The Gaiety Theatre (201 W. 46)

This was a glorious smarm palace in the heart of Times Square that survived for decades, even after Madonna  immortalized it in her saucy Sex book. (It finally shut down in 2005, the year the gaiety died.) The first time I went, I sat witness to the grinding of various "male dancers" on a rinky dink stage, only to find that the audience weirdly cleared out the second the show was over as if a bomb had dropped. I later found out that all the old men had run backstage to negotiate "dates" with the "stars" right there on the spot! Ah, the old Times Square -- how magical it was.


Howard Johnson's (46th and Broadway)
Bottoming right under the Gaiety was this glitzy glorified chain-diner, where the food wasn't very good -- even their famous fried clams tasted like burnt rubber -- but the Damon Runyonesque ambience was exquisite, full of pimps, tourists, and old ladies with way too much makeup. Built in 1955, it was steamrolled in 2005, basically becoming a giant fried clam.


The Adonis (839-8th Avenue)

This gay porn venue offered a multi-media 3D treat in that not only were there extremely dirty things happening on the screen, but if you looked around, you saw the very same types of activities going on right before your very eyes! Inevitably, the place closed in 1989 and was demolished in 1995, but I'd still pull out the Purell (and the memories) if you happen to walk by that site as you saunter through the new NYC.

woolworths1.jpgWoolworth's
Before Rite Aides and Duane Reades popped up three to a block, these were the prevailing household item/novelty shops around town -- aka Five and Dime stores -- where I'd regularly go to pick up kitschy art works and/or suppositories. My entire apartment was decorated with an array of shlockily splashy works d'art courtesy of this fine emporium. Alas, hurt by competition and expansion, Woolworth's was basically nickel and dimed to death.

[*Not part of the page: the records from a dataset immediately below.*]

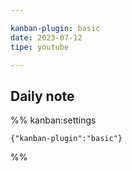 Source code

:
 ```yaml
---

kanban-plugin: basic
date: 2023-07-12
tipe: youtube

---
```


## Daily note





%% kanban:settings
```
{"kanban-plugin":"basic"}
```
%% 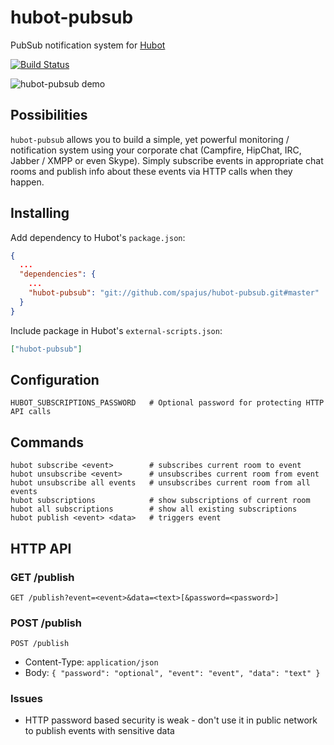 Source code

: hubot-pubsub
============

PubSub notification system for [Hubot](https://github.com/github/hubot)

[![Build Status](https://travis-ci.org/spajus/hubot-pubsub.png?branch=master)](https://travis-ci.org/spajus/hubot-pubsub)

![hubot-pubsub demo](https://dl.dropboxusercontent.com/u/176100/opensource/hubot-pubsub.gif)

## Possibilities

`hubot-pubsub` allows you to build a simple, yet powerful monitoring / notification system using your corporate chat
(Campfire, HipChat, IRC, Jabber / XMPP or even Skype). Simply subscribe events in appropriate chat rooms and publish
info about these events via HTTP calls when they happen.

## Installing

Add dependency to Hubot's `package.json`:
```json
{
  ...
  "dependencies": {
    ...
    "hubot-pubsub": "git://github.com/spajus/hubot-pubsub.git#master"
  }
}
```

Include package in Hubot's `external-scripts.json`:
```json
["hubot-pubsub"]
```

## Configuration

    HUBOT_SUBSCRIPTIONS_PASSWORD   # Optional password for protecting HTTP API calls

## Commands

    hubot subscribe <event>        # subscribes current room to event
    hubot unsubscribe <event>      # unsubscribes current room from event
    hubot unsubscribe all events   # unsubscribes current room from all events
    hubot subscriptions            # show subscriptions of current room
    hubot all subscriptions        # show all existing subscriptions
    hubot publish <event> <data>   # triggers event

## HTTP API

### GET /publish

    GET /publish?event=<event>&data=<text>[&password=<password>]


### POST /publish

    POST /publish

  - Content-Type: `application/json`
  - Body: `{ "password": "optional", "event": "event", "data": "text" }`


### Issues

- HTTP password based security is weak - don't use it in public network to publish events with sensitive data

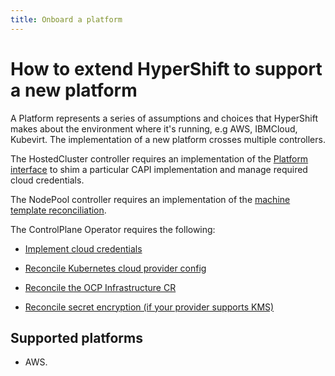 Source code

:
 ```yaml
---
title: Onboard a platform
---
```


# How to extend HyperShift to support a new platform

A Platform represents a series of assumptions and choices that HyperShift makes about the environment where it's running, e.g AWS, IBMCloud, Kubevirt.
The implementation of a new platform crosses multiple controllers.

The HostedCluster controller requires an implementation of the [Platform interface](hypershift-operator/controllers/hostedcluster/internal/platform) to shim a particular CAPI implementation and manage required cloud credentials.

The NodePool controller requires an implementation of the [machine template reconciliation](https://github.com/openshift/hypershift/blob/58cabbac00c541b55c7e7925fe7e46f0a55b5ceb/hypershift-operator/controllers/nodepool/nodepool_controller.go#L496).

The ControlPlane Operator requires the following:

- [Implement cloud credentials](https://github.com/openshift/hypershift/blob/58cabbac00c541b55c7e7925fe7e46f0a55b5ceb/control-plane-operator/controllers/hostedcontrolplane/hostedcontrolplane_controller.go#L1039-L1049)

- [Reconcile Kubernetes cloud provider config](https://github.com/openshift/hypershift/blob/58cabbac00c541b55c7e7925fe7e46f0a55b5ceb/control-plane-operator/controllers/hostedcontrolplane/hostedcontrolplane_controller.go#L1329)

- [Reconcile the OCP Infrastructure CR](https://github.com/openshift/hypershift/blob/58cabbac00c541b55c7e7925fe7e46f0a55b5ceb/support/globalconfig/infrastructure.go#L21)

- [Reconcile secret encryption (if your provider supports KMS)](https://github.com/openshift/hypershift/blob/37c45b83f9d453578e05bbd073bcb12437335efd/control-plane-operator/controllers/hostedcontrolplane/kas/deployment.go#L189-L206)

## Supported platforms

- AWS. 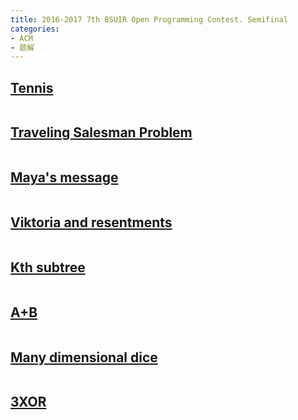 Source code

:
 ```yaml
---
title: 2016-2017 7th BSUIR Open Programming Contest. Semifinal
categories:
- ACM
- 题解
---
```

## [Tennis](https://vjudge.net/problem/Gym-102134A)

```cpp

```

## [Traveling Salesman Problem](https://vjudge.net/problem/Gym-102134B)

```cpp

```

## [Maya's message](https://vjudge.net/problem/Gym-102134C)

```cpp

```

## [Viktoria and resentments](https://vjudge.net/problem/Gym-102134D)

```cpp

```

## [Kth subtree](https://vjudge.net/problem/Gym-102134E)

```cpp

```

## [A+B](https://vjudge.net/problem/Gym-102134F)

```cpp

```

## [Many dimensional dice](https://vjudge.net/problem/Gym-102134G)

```cpp

```

## [3XOR](https://vjudge.net/problem/Gym-102134H)

```cpp

```
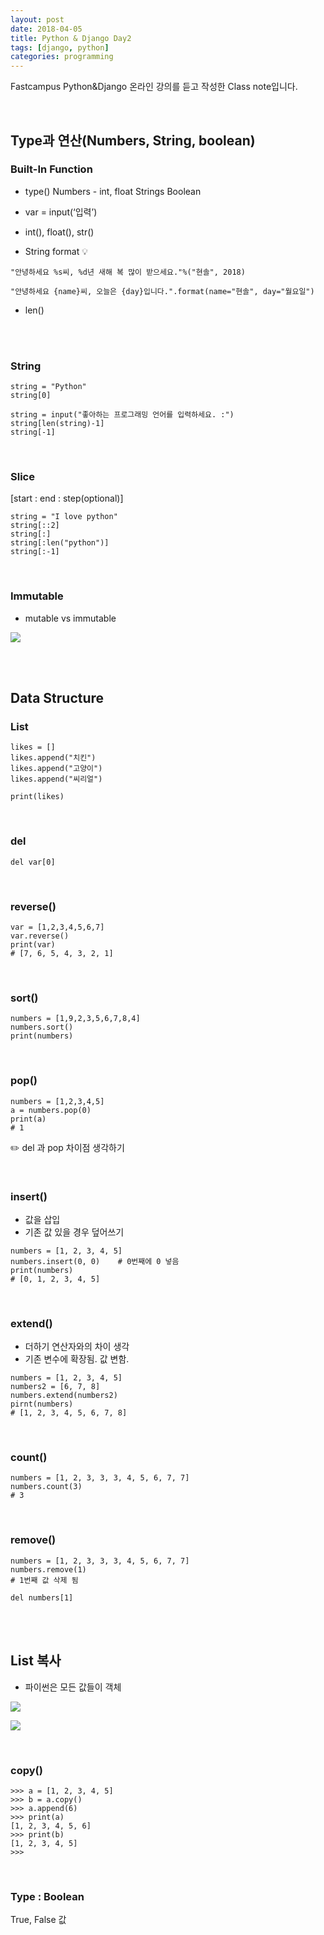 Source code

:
 ```yaml
---
layout: post
date: 2018-04-05
title: Python & Django Day2
tags: [django, python]
categories: programming
---
```


 Fastcampus Python&Django 온라인 강의를 듣고 작성한 Class note입니다.

<br>

## Type과 연산(Numbers, String, boolean)

### Built-In Function
* type()
Numbers - int, float
Strings
Boolean

* var = input(‘입력’)

* int(), float(), str()

* String format 💡
```
"안녕하세요 %s씨, %d년 새해 복 많이 받으세요."%("현솔", 2018)

"안녕하세요 {name}씨, 오늘은 {day}입니다.".format(name="현솔", day="월요일")
```

* len()

<br>

<br>

### String

```
string = "Python"
string[0]

string = input("좋아하는 프로그래밍 언어를 입력하세요. :")
string[len(string)-1]
string[-1]
```

<br>

### Slice

[start : end : step(optional)] 
```
string = "I love python"
string[::2]
string[:]
string[:len("python")]
string[:-1]
```

<br>

### Immutable

* mutable vs immutable


![](https://raw.githubusercontent.com/lovesignal/img/master/programming/django/django_immutable.png)

<Br>

<br>



## Data Structure
### List
```
likes = []
likes.append("치킨")
likes.append("고양이")
likes.append("씨리얼")

print(likes)
```

<Br>

### del

```
del var[0]
```

<br>

### reverse()

```
var = [1,2,3,4,5,6,7]
var.reverse()
print(var)
# [7, 6, 5, 4, 3, 2, 1]
```

<br>

### sort()

```
numbers = [1,9,2,3,5,6,7,8,4]
numbers.sort()
print(numbers)
```

<br>

### pop()

```
numbers = [1,2,3,4,5]
a = numbers.pop(0)
print(a)
# 1
```

✏️ del 과 pop 차이점 생각하기

<br>

### insert()

* 값을 삽입
* 기존 값 있을 경우 덮어쓰기

```
numbers = [1, 2, 3, 4, 5]
numbers.insert(0, 0)    # 0번째에 0 넣음
print(numbers)
# [0, 1, 2, 3, 4, 5]
```

<br>

### extend()

* 더하기 연산자와의 차이 생각
* 기존 변수에 확장됨. 값 변함.
```
numbers = [1, 2, 3, 4, 5]
numbers2 = [6, 7, 8]
numbers.extend(numbers2)
pirnt(numbers)
# [1, 2, 3, 4, 5, 6, 7, 8]
```

<br>

### count()

```
numbers = [1, 2, 3, 3, 3, 4, 5, 6, 7, 7]
numbers.count(3)
# 3
```

<br>

### remove()

```
numbers = [1, 2, 3, 3, 3, 4, 5, 6, 7, 7]
numbers.remove(1)
# 1번째 값 삭제 됨

del numbers[1]
```

<br><br>




## List 복사
* 파이썬은 모든 값들이 객체

![](https://raw.githubusercontent.com/lovesignal/img/master/programming/django/django_list1.png)

![](https://raw.githubusercontent.com/lovesignal/img/master/programming/django/django_list2.png)



<br>

### copy()
```
>>> a = [1, 2, 3, 4, 5]
>>> b = a.copy()
>>> a.append(6)
>>> print(a)
[1, 2, 3, 4, 5, 6]
>>> print(b)
[1, 2, 3, 4, 5]
>>>
```

<br>

### Type : Boolean

True, False 값
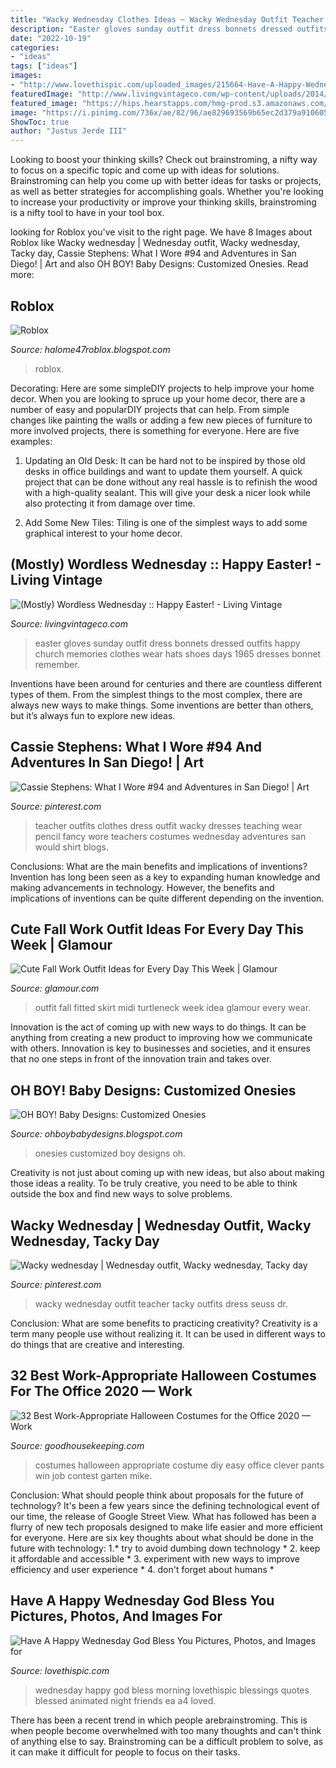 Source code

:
 ```yaml
---
title: "Wacky Wednesday Clothes Ideas ~ Wacky Wednesday Outfit Teacher Tacky Outfits Dress Seuss Dr"
description: "Easter gloves sunday outfit dress bonnets dressed outfits happy church memories clothes wear hats shoes days 1965 dresses bonnet remember"
date: "2022-10-19"
categories:
- "ideas"
tags: ["ideas"]
images:
- "http://www.lovethispic.com/uploaded_images/215664-Have-A-Happy-Wednesday-God-Bless-You.jpg"
featuredImage: "http://www.livingvintageco.com/wp-content/uploads/2014/03/Easter-dresses-and-bonnets-featured-on-Living-Vintage.jpg"
featured_image: "https://hips.hearstapps.com/hmg-prod.s3.amazonaws.com/images/work-appropriate-halloween-costumes-smarty-pants-1569427087.jpg?crop=1xw:1xh;center,top&amp;resize=480:*"
image: "https://i.pinimg.com/736x/ae/82/96/ae829693569b65ec2d379a910605a834.jpg"
ShowToc: true
author: "Justus Jerde III"
---
```



Looking to boost your thinking skills? Check out brainstroming, a nifty way to focus on a specific topic and come up with ideas for solutions. Brainstroming can help you come up with better ideas for tasks or projects, as well as better strategies for accomplishing goals. Whether you're looking to increase your productivity or improve your thinking skills, brainstroming is a nifty tool to have in your tool box.

	

		
looking for Roblox you've visit to the right page. We have 8 Images about Roblox like Wacky wednesday | Wednesday outfit, Wacky wednesday, Tacky day, Cassie Stephens: What I Wore #94 and Adventures in San Diego! | Art and also OH BOY! Baby Designs: Customized Onesies. Read more:
		
    
## Roblox

<img loading=lazy src="http://2.bp.blogspot.com/_T9V_ErDoqcA/TIvBA4A1U_I/AAAAAAAAAB4/YLmLCywoSb0/s1600/X-101stTemplate2.png" onerror="this.onerror=null;this.src='https://tse4.mm.bing.net/th?id=OIP.jzsbzdiMA-NDm9rJoJIH_wHaHE&amp;pid=15.1';" alt="Roblox">

_Source: halome47roblox.blogspot.com_

>roblox. 

	

Decorating: Here are some simpleDIY projects to help improve your home decor.
When you are looking to spruce up your home decor, there are a number of easy and popularDIY projects that can help. From simple changes like painting the walls or adding a few new pieces of furniture to more involved projects, there is something for everyone. Here are five examples:
1. Updating an Old Desk: It can be hard not to be inspired by those old desks in office buildings and want to update them yourself. A quick project that can be done without any real hassle is to refinish the wood with a high-quality sealant. This will give your desk a nicer look while also protecting it from damage over time.

2. Add Some New Tiles: Tiling is one of the simplest ways to add some graphical interest to your home decor.

    
## (Mostly) Wordless Wednesday :: Happy Easter! - Living Vintage

<img loading=lazy src="http://www.livingvintageco.com/wp-content/uploads/2014/03/Easter-dresses-and-bonnets-featured-on-Living-Vintage.jpg" onerror="this.onerror=null;this.src='https://tse3.mm.bing.net/th?id=OIP.D3alWaSkR3tUjaX2Puix4wAAAA&amp;pid=15.1';" alt="(Mostly) Wordless Wednesday :: Happy Easter! - Living Vintage">

_Source: livingvintageco.com_

>easter gloves sunday outfit dress bonnets dressed outfits happy church memories clothes wear hats shoes days 1965 dresses bonnet remember. 

	

Inventions have been around for centuries and there are countless different types of them. From the simplest things to the most complex, there are always new ways to make things. Some inventions are better than others, but it’s always fun to explore new ideas.

    
## Cassie Stephens: What I Wore #94 And Adventures In San Diego! | Art

<img loading=lazy src="https://i.pinimg.com/736x/63/7d/c8/637dc88ea166dce689bbf3101d1ff519--teacher-style-teacher-blogs.jpg" onerror="this.onerror=null;this.src='https://tse1.mm.bing.net/th?id=OIP.G820uBSuMowqs9sK2o1N9AHaLr&amp;pid=15.1';" alt="Cassie Stephens: What I Wore #94 and Adventures in San Diego! | Art">

_Source: pinterest.com_

>teacher outfits clothes dress outfit wacky dresses teaching wear pencil fancy wore teachers costumes wednesday adventures san would shirt blogs. 

	

Conclusions: What are the main benefits and implications of inventions?
Invention has long been seen as a key to expanding human knowledge and making advancements in technology. However, the benefits and implications of inventions can be quite different depending on the invention.

    
## Cute Fall Work Outfit Ideas For Every Day This Week | Glamour

<img loading=lazy src="https://media.glamour.com/photos/5695960016d0dc3747ec7108/master/pass/fashion-2015-10-fall-work-outfit-idea-midi-fitted-turtleneck-main.jpg" onerror="this.onerror=null;this.src='https://tse1.mm.bing.net/th?id=OIP.p1qGHFTA8MaIjrk2qkkaAAHaLH&amp;pid=15.1';" alt="Cute Fall Work Outfit Ideas for Every Day This Week | Glamour">

_Source: glamour.com_

>outfit fall fitted skirt midi turtleneck week idea glamour every wear. 

	

Innovation is the act of coming up with new ways to do things. It can be anything from creating a new product to improving how we communicate with others. Innovation is key to businesses and societies, and it ensures that no one steps in front of the innovation train and takes over.

    
## OH BOY! Baby Designs: Customized Onesies

<img loading=lazy src="https://3.bp.blogspot.com/_5GATMOI3fqE/TGNiA9XKoLI/AAAAAAAAALk/DN17yEQgLV4/s1600/DSCN0723.jpg" onerror="this.onerror=null;this.src='https://tse2.mm.bing.net/th?id=OIP.-fwU3Bt7cbWTbVTA938xHgHaKK&amp;pid=15.1';" alt="OH BOY! Baby Designs: Customized Onesies">

_Source: ohboybabydesigns.blogspot.com_

>onesies customized boy designs oh. 

	

Creativity is not just about coming up with new ideas, but also about making those ideas a reality. To be truly creative, you need to be able to think outside the box and find new ways to solve problems.

    
## Wacky Wednesday | Wednesday Outfit, Wacky Wednesday, Tacky Day

<img loading=lazy src="https://i.pinimg.com/736x/ae/82/96/ae829693569b65ec2d379a910605a834.jpg" onerror="this.onerror=null;this.src='https://tse3.mm.bing.net/th?id=OIP.4dQX43g5-TTWQnYhx0DGcQHaLH&amp;pid=15.1';" alt="Wacky wednesday | Wednesday outfit, Wacky wednesday, Tacky day">

_Source: pinterest.com_

>wacky wednesday outfit teacher tacky outfits dress seuss dr. 

	

Conclusion: What are some benefits to practicing creativity?
Creativity is a term many people use without realizing it. It can be used in different ways to do things that are creative and interesting.

    
## 32 Best Work-Appropriate Halloween Costumes For The Office 2020 — Work

<img loading=lazy src="https://hips.hearstapps.com/hmg-prod.s3.amazonaws.com/images/work-appropriate-halloween-costumes-smarty-pants-1569427087.jpg?crop=1xw:1xh;center,top&amp;resize=480:*" onerror="this.onerror=null;this.src='https://tse1.mm.bing.net/th?id=OIP.QRQ507QZZGSKGRQ7G8qxcgHaLH&amp;pid=15.1';" alt="32 Best Work-Appropriate Halloween Costumes for the Office 2020 — Work">

_Source: goodhousekeeping.com_

>costumes halloween appropriate costume diy easy office clever pants win job contest garten mike. 

	

Conclusion: What should people think about proposals for the future of technology?
It's been a few years since the defining technological event of our time, the release of Google Street View. What has followed has been a flurry of new tech proposals designed to make life easier and more efficient for everyone. Here are six key thoughts about what should be done in the future with technology: 
1.* try to avoid dumbing down technology *
2. keep it affordable and accessible *
3. experiment with new ways to improve efficiency and user experience *
4. don't forget about humans *

    
## Have A Happy Wednesday God Bless You Pictures, Photos, And Images For

<img loading=lazy src="http://www.lovethispic.com/uploaded_images/215664-Have-A-Happy-Wednesday-God-Bless-You.jpg" onerror="this.onerror=null;this.src='https://tse1.mm.bing.net/th?id=OIP.xZFMJduBOxxI4e0jVIbwXQHaI4&amp;pid=15.1';" alt="Have A Happy Wednesday God Bless You Pictures, Photos, and Images for">

_Source: lovethispic.com_

>wednesday happy god bless morning lovethispic blessings quotes blessed animated night friends ea a4 loved. 

	

There has been a recent trend in which people arebrainstroming. This is when people become overwhelmed with too many thoughts and can't think of anything else to say. Brainstroming can be a difficult problem to solve, as it can make it difficult for people to focus on their tasks.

Crisco Disco (15th Street and 10th Avenue)
At a blurry time in the '1970s, leading headlong into the weighty '80s, this was a de rigueur gay thumping palace, along with keeping-it-real boites like the Anvil, Flamingo, Paradise Garage, 12 West, and Cock Ring. The DJ was perched atop a gigantic Crisco can -- you heard me -- and everyone else was too lubed up or drugged up to even notice, as they partied into the wee, wee (or maybe the wee-wee) hours. The spot eventually became an upscale restaurant named Monarch (with the Gilded Lily in the basement), but beware of the cream sauce.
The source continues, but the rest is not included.